## Exercise directions
From the entries below, copy out every line with "Nick" in it.

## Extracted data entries
= Beginning of Section =
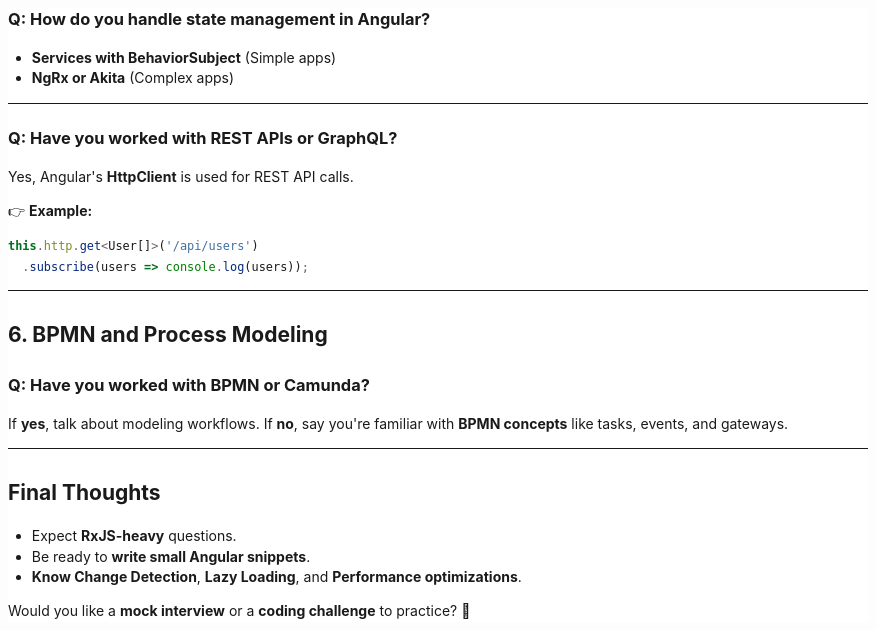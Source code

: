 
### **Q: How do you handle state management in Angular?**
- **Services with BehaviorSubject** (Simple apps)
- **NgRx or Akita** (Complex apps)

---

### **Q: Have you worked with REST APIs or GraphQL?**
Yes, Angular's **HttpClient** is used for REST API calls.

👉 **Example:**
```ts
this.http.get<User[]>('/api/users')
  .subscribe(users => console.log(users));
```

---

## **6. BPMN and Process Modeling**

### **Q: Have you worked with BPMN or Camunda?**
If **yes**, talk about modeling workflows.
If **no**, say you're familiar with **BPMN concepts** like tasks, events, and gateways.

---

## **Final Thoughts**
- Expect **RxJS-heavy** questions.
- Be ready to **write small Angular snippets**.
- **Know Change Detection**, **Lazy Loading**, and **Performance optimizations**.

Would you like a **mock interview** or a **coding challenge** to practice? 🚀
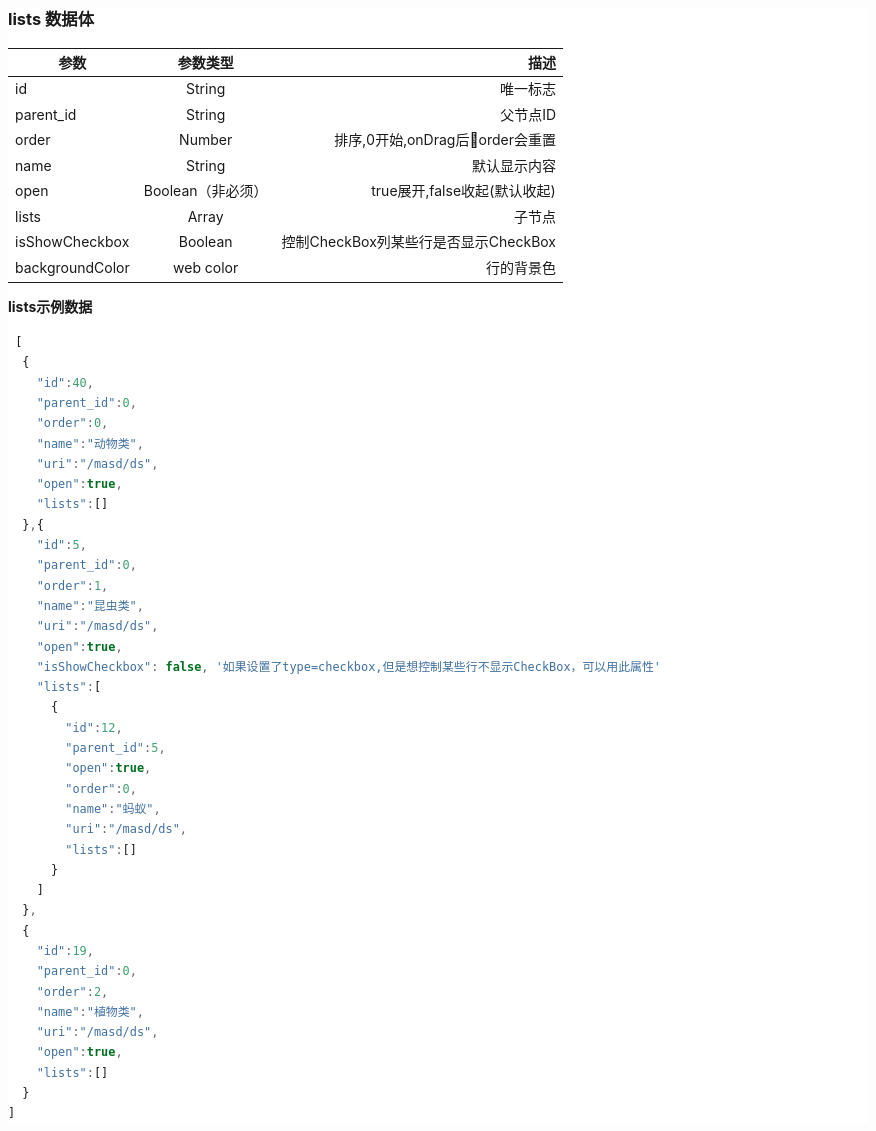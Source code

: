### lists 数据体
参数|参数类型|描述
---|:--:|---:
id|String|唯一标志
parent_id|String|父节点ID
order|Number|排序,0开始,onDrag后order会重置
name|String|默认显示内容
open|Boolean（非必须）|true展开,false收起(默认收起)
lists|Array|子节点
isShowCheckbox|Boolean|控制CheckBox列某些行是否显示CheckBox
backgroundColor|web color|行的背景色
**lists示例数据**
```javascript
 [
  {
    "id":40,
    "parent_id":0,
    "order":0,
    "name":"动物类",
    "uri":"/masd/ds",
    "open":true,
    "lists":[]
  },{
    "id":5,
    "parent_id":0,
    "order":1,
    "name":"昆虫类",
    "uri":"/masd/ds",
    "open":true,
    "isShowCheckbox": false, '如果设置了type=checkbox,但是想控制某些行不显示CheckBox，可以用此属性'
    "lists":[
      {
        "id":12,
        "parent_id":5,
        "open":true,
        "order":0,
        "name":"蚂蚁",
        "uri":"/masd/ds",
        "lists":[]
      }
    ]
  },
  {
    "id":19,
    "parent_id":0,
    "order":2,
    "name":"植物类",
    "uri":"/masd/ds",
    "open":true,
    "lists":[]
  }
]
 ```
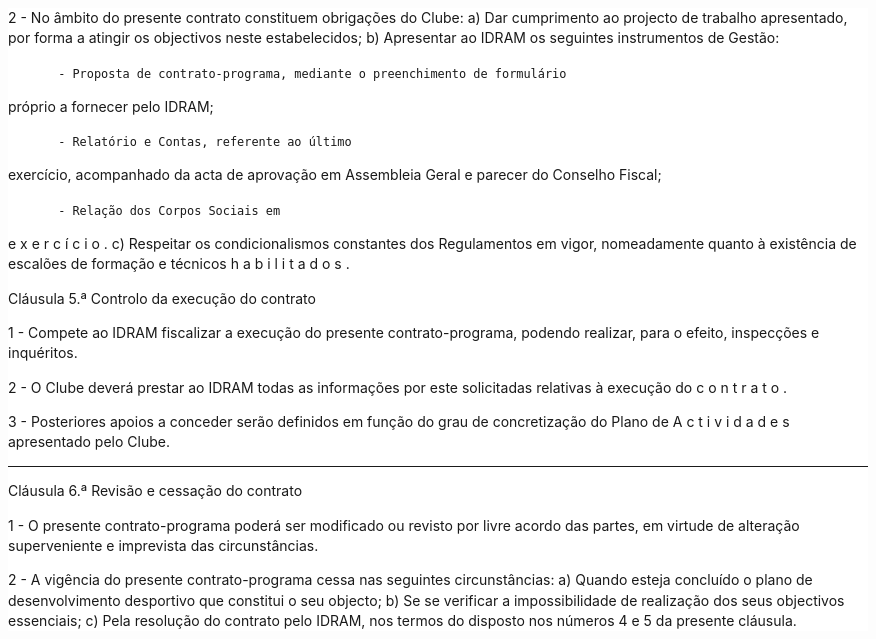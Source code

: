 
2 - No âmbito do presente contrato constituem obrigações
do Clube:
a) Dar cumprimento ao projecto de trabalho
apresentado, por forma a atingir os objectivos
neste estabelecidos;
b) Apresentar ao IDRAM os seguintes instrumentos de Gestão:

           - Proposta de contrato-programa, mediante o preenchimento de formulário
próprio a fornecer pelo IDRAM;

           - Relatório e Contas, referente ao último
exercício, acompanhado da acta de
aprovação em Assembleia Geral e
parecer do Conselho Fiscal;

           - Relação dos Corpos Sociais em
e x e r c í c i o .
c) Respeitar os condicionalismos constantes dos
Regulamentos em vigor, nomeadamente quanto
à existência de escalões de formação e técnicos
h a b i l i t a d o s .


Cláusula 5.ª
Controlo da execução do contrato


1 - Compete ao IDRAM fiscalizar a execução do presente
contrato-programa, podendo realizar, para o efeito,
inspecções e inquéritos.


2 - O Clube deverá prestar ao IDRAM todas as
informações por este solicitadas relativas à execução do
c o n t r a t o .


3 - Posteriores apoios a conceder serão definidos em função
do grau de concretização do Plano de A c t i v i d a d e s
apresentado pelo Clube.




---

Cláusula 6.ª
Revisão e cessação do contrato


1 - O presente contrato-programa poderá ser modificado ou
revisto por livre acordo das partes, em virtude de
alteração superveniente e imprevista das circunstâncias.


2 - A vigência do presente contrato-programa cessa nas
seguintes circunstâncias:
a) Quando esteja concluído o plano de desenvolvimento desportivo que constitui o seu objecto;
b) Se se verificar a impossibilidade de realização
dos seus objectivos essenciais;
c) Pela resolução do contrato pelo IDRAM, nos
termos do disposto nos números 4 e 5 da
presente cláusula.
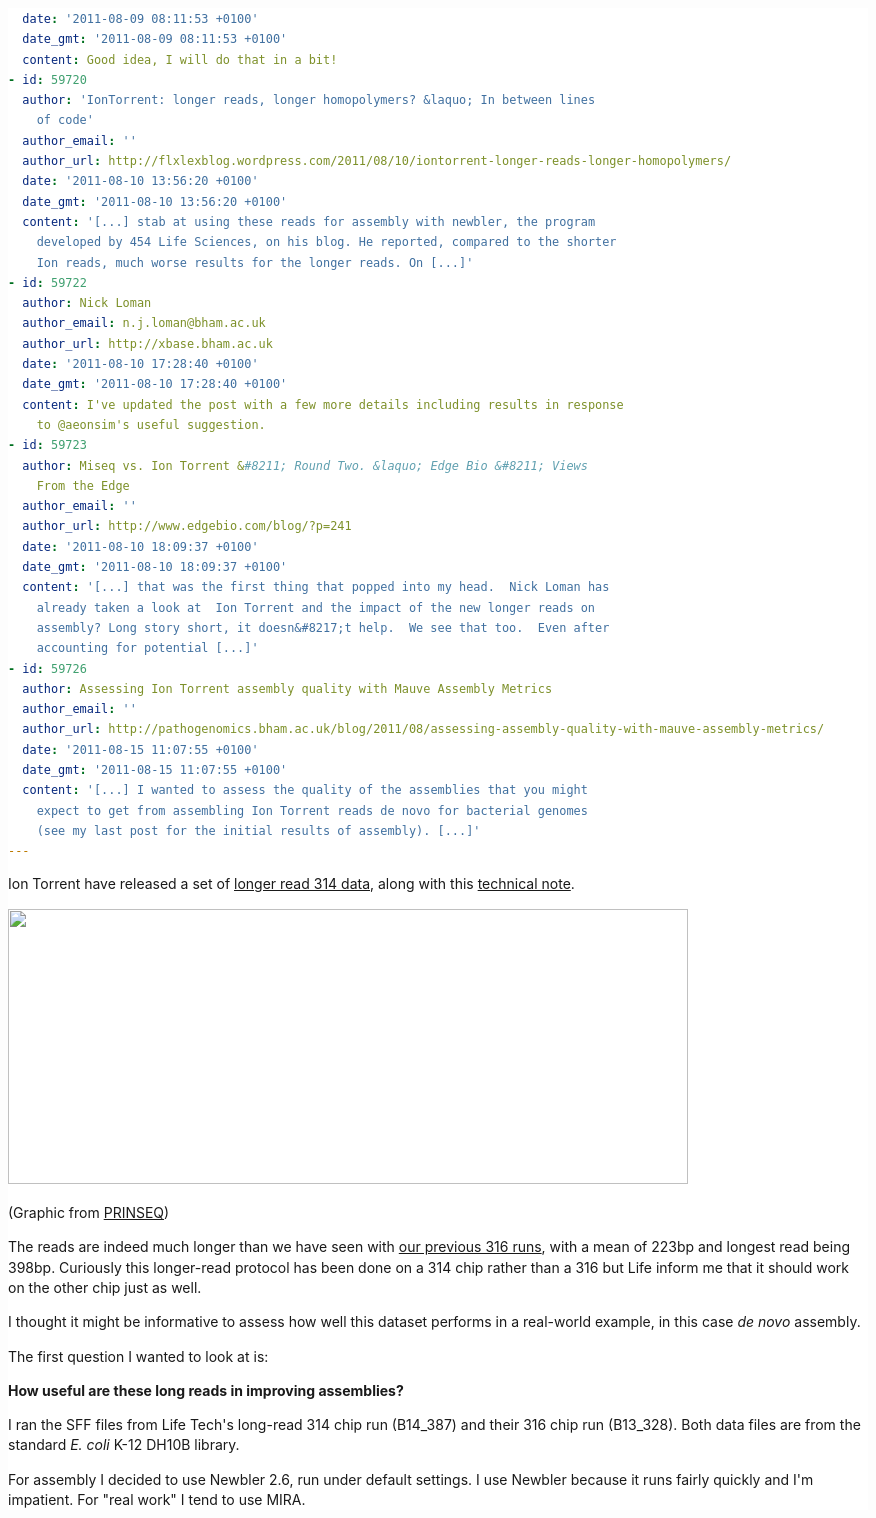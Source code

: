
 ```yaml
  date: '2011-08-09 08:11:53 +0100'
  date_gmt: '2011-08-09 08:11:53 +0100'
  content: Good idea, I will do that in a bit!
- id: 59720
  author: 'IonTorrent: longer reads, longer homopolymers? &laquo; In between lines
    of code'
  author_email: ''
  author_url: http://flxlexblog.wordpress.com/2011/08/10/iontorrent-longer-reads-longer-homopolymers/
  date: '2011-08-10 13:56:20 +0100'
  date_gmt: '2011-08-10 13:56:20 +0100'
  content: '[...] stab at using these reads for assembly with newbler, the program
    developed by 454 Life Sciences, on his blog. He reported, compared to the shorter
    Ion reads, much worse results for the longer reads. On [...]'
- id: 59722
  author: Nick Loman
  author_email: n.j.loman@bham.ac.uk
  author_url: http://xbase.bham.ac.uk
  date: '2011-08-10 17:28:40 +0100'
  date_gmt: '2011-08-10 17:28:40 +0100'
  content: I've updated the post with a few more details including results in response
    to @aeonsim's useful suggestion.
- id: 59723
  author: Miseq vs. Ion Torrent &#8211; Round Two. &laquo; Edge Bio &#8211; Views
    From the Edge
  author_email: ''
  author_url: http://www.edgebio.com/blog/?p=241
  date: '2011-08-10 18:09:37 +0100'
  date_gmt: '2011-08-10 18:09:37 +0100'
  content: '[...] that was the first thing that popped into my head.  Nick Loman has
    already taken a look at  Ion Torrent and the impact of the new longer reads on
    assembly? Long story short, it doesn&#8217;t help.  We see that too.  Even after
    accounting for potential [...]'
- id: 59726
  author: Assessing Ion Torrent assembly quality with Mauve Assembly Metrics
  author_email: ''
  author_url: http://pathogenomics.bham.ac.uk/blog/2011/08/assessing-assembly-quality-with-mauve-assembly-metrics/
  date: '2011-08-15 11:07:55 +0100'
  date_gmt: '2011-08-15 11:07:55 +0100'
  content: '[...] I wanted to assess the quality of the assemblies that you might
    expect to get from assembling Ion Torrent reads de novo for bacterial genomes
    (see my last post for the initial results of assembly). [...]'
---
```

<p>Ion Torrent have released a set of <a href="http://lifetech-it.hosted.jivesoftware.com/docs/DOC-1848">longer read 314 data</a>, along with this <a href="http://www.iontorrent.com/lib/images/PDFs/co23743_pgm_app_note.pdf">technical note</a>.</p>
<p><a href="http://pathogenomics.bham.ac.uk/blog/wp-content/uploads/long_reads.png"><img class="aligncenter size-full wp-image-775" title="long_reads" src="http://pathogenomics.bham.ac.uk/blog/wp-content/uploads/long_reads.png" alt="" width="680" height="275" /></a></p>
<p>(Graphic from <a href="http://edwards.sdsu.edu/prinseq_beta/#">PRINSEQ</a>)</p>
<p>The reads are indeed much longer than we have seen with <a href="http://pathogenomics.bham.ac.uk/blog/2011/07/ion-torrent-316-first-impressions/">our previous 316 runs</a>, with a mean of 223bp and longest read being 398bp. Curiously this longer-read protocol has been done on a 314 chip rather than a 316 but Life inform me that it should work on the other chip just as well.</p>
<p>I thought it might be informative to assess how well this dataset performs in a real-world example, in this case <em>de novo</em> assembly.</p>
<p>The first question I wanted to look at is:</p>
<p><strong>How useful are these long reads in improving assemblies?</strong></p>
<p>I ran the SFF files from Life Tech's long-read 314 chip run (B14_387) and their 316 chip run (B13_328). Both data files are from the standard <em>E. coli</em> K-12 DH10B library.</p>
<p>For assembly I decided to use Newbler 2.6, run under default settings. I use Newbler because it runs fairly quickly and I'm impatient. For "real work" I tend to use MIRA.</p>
= End of Section =
## Response
  author: Nick Loman
  content: '[...] that was the first thing that popped into my head.  Nick Loman has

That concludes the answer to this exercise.